Your task.
You are asked to filter the data below and copy every line holding "intensive".

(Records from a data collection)
________________

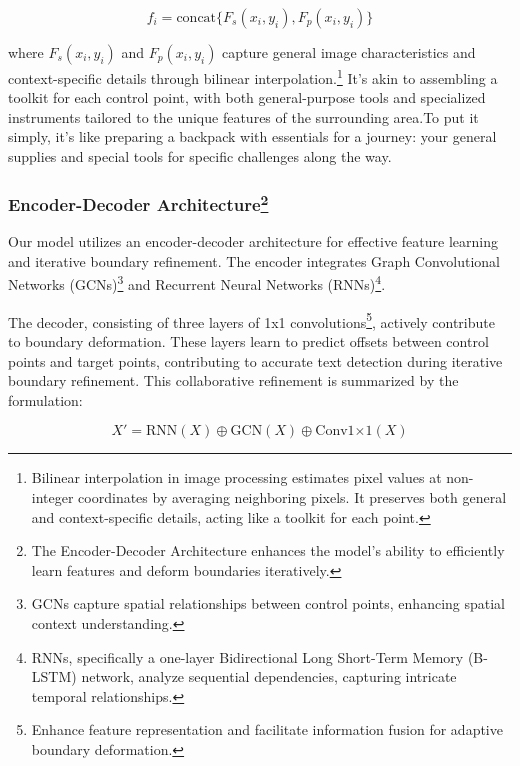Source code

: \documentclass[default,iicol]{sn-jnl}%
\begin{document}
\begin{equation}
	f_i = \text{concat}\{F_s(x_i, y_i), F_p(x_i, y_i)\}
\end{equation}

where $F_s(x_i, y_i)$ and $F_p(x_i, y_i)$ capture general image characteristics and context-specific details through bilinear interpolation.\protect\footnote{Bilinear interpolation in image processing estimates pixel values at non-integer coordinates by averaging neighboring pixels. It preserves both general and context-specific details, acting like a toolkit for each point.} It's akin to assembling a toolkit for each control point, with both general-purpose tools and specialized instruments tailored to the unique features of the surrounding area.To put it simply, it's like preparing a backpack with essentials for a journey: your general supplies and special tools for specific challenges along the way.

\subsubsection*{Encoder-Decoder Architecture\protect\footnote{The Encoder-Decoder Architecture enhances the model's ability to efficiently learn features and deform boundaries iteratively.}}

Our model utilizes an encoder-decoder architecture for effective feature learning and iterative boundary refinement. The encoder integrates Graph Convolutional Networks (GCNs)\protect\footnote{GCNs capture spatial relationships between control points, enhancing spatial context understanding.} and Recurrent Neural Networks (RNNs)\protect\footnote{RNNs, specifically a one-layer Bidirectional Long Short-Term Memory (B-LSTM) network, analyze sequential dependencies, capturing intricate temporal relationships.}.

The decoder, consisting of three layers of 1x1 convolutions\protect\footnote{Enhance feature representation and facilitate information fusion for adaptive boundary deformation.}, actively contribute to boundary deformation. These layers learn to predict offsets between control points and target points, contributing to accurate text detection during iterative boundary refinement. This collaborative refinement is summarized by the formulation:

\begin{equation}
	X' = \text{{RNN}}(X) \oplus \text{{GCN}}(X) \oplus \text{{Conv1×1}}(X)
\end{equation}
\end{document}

________________

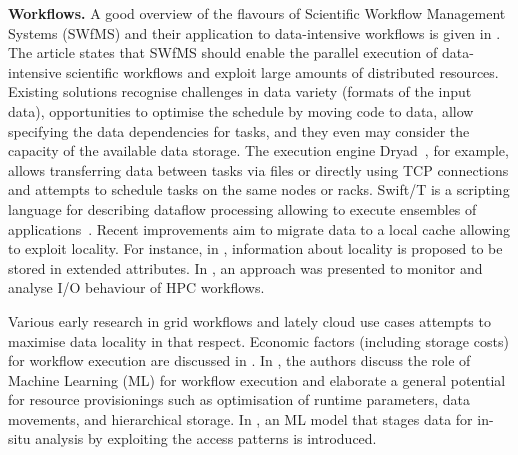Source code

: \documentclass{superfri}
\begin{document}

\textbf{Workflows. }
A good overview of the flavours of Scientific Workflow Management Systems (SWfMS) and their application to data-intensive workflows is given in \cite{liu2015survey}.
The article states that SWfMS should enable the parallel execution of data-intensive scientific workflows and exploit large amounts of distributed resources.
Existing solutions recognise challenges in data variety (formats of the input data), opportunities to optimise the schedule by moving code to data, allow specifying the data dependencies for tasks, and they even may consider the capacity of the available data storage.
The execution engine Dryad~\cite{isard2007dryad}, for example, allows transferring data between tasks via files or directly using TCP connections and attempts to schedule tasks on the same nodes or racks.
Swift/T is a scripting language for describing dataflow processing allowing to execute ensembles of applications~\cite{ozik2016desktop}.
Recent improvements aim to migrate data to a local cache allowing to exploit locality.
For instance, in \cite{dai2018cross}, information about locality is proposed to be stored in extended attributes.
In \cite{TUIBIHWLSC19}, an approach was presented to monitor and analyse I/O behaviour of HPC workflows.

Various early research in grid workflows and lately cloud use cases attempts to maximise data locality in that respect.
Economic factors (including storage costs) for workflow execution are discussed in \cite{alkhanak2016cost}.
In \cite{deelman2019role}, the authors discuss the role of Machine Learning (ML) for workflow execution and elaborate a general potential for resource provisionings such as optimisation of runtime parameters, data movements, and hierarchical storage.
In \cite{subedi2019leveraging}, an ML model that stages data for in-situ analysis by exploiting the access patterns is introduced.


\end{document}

________________

Response to the task.
A good overview of the flavours of Scientific Workflow Management Systems (SWfMS) and their application to data-intensive workflows is given in \cite{liu2015survey}.
The article states that SWfMS should enable the parallel execution of data-intensive scientific workflows and exploit large amounts of distributed resources.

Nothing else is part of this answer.